(Records contained in a dataset)
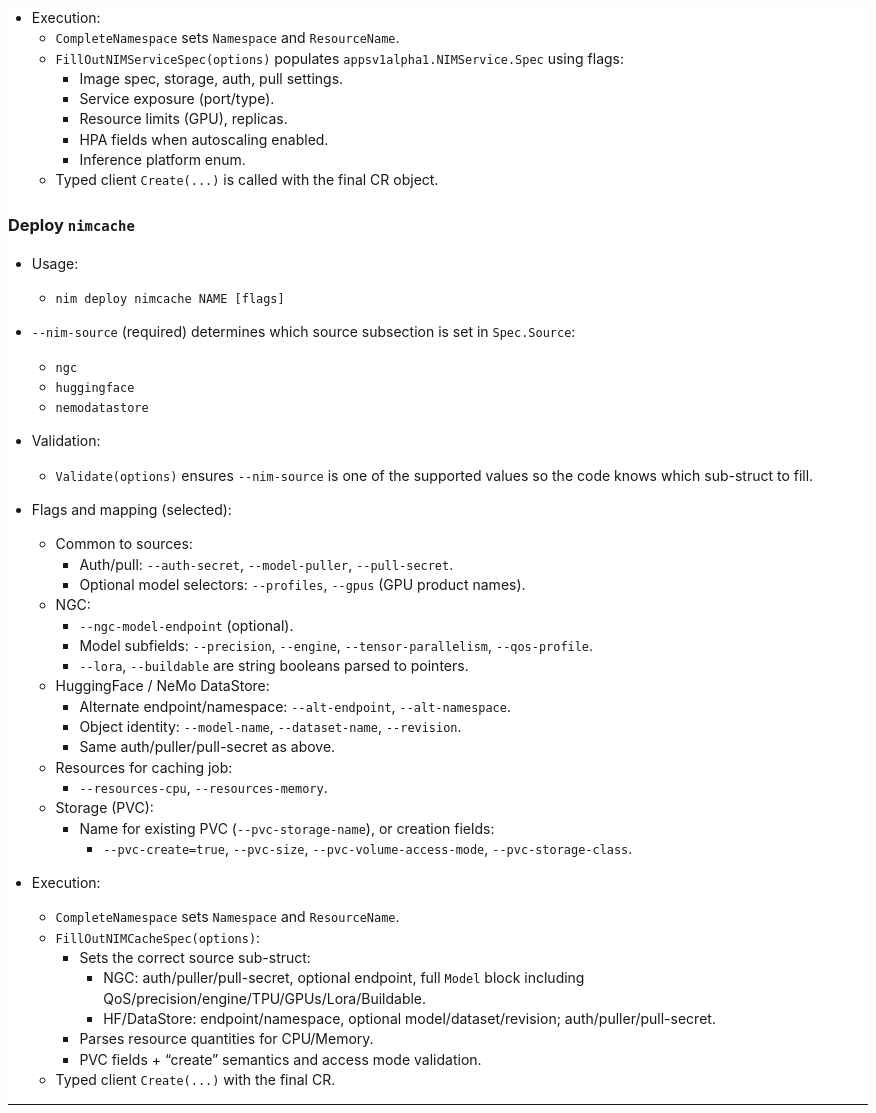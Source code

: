- Execution:
  - `CompleteNamespace` sets `Namespace` and `ResourceName`.
  - `FillOutNIMServiceSpec(options)` populates `appsv1alpha1.NIMService.Spec` using flags:
    - Image spec, storage, auth, pull settings.
    - Service exposure (port/type).
    - Resource limits (GPU), replicas.
    - HPA fields when autoscaling enabled.
    - Inference platform enum.
  - Typed client `Create(...)` is called with the final CR object.

### Deploy `nimcache`

- Usage:
  - `nim deploy nimcache NAME [flags]`
- `--nim-source` (required) determines which source subsection is set in `Spec.Source`:
  - `ngc`
  - `huggingface`
  - `nemodatastore`
- Validation:
  - `Validate(options)` ensures `--nim-source` is one of the supported values so the code knows which sub-struct to fill.

- Flags and mapping (selected):
  - Common to sources:
    - Auth/pull: `--auth-secret`, `--model-puller`, `--pull-secret`.
    - Optional model selectors: `--profiles`, `--gpus` (GPU product names).
  - NGC:
    - `--ngc-model-endpoint` (optional).
    - Model subfields: `--precision`, `--engine`, `--tensor-parallelism`, `--qos-profile`.
    - `--lora`, `--buildable` are string booleans parsed to pointers.
  - HuggingFace / NeMo DataStore:
    - Alternate endpoint/namespace: `--alt-endpoint`, `--alt-namespace`.
    - Object identity: `--model-name`, `--dataset-name`, `--revision`.
    - Same auth/puller/pull-secret as above.
  - Resources for caching job:
    - `--resources-cpu`, `--resources-memory`.
  - Storage (PVC):
    - Name for existing PVC (`--pvc-storage-name`), or creation fields:
      - `--pvc-create=true`, `--pvc-size`, `--pvc-volume-access-mode`, `--pvc-storage-class`.

- Execution:
  - `CompleteNamespace` sets `Namespace` and `ResourceName`.
  - `FillOutNIMCacheSpec(options)`:
    - Sets the correct source sub-struct:
      - NGC: auth/puller/pull-secret, optional endpoint, full `Model` block including QoS/precision/engine/TPU/GPUs/Lora/Buildable.
      - HF/DataStore: endpoint/namespace, optional model/dataset/revision; auth/puller/pull-secret.
    - Parses resource quantities for CPU/Memory.
    - PVC fields + “create” semantics and access mode validation.
  - Typed client `Create(...)` with the final CR.

---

**Exercise**:
Please write out all the data again word for word, but not the pictures.

**Result for this exercise**:
Source code

:- Execution:
  - `CompleteNamespace` sets `Namespace` and `ResourceName`.
  - `FillOutNIMServiceSpec(options)` populates `appsv1alpha1.NIMService.Spec` using flags:
    - Image spec, storage, auth, pull settings.
    - Service exposure (port/type).
    - Resource limits (GPU), replicas.
    - HPA fields when autoscaling enabled.
    - Inference platform enum.
  - Typed client `Create(...)` is called with the final CR object.

### Deploy `nimcache`

- Usage:
  - `nim deploy nimcache NAME [flags]`
- `--nim-source` (required) determines which source subsection is set in `Spec.Source`:
  - `ngc`
  - `huggingface`
  - `nemodatastore`
- Validation:
  - `Validate(options)` ensures `--nim-source` is one of the supported values so the code knows which sub-struct to fill.

- Flags and mapping (selected):
  - Common to sources:
    - Auth/pull: `--auth-secret`, `--model-puller`, `--pull-secret`.
    - Optional model selectors: `--profiles`, `--gpus` (GPU product names).
  - NGC:
    - `--ngc-model-endpoint` (optional).
    - Model subfields: `--precision`, `--engine`, `--tensor-parallelism`, `--qos-profile`.
    - `--lora`, `--buildable` are string booleans parsed to pointers.
  - HuggingFace / NeMo DataStore:
    - Alternate endpoint/namespace: `--alt-endpoint`, `--alt-namespace`.
    - Object identity: `--model-name`, `--dataset-name`, `--revision`.
    - Same auth/puller/pull-secret as above.
  - Resources for caching job:
    - `--resources-cpu`, `--resources-memory`.
  - Storage (PVC):
    - Name for existing PVC (`--pvc-storage-name`), or creation fields:
      - `--pvc-create=true`, `--pvc-size`, `--pvc-volume-access-mode`, `--pvc-storage-class`.

- Execution:
  - `CompleteNamespace` sets `Namespace` and `ResourceName`.
  - `FillOutNIMCacheSpec(options)`:
    - Sets the correct source sub-struct:
      - NGC: auth/puller/pull-secret, optional endpoint, full `Model` block including QoS/precision/engine/TPU/GPUs/Lora/Buildable.
      - HF/DataStore: endpoint/namespace, optional model/dataset/revision; auth/puller/pull-secret.
    - Parses resource quantities for CPU/Memory.
    - PVC fields + “create” semantics and access mode validation.
  - Typed client `Create(...)` with the final CR.

---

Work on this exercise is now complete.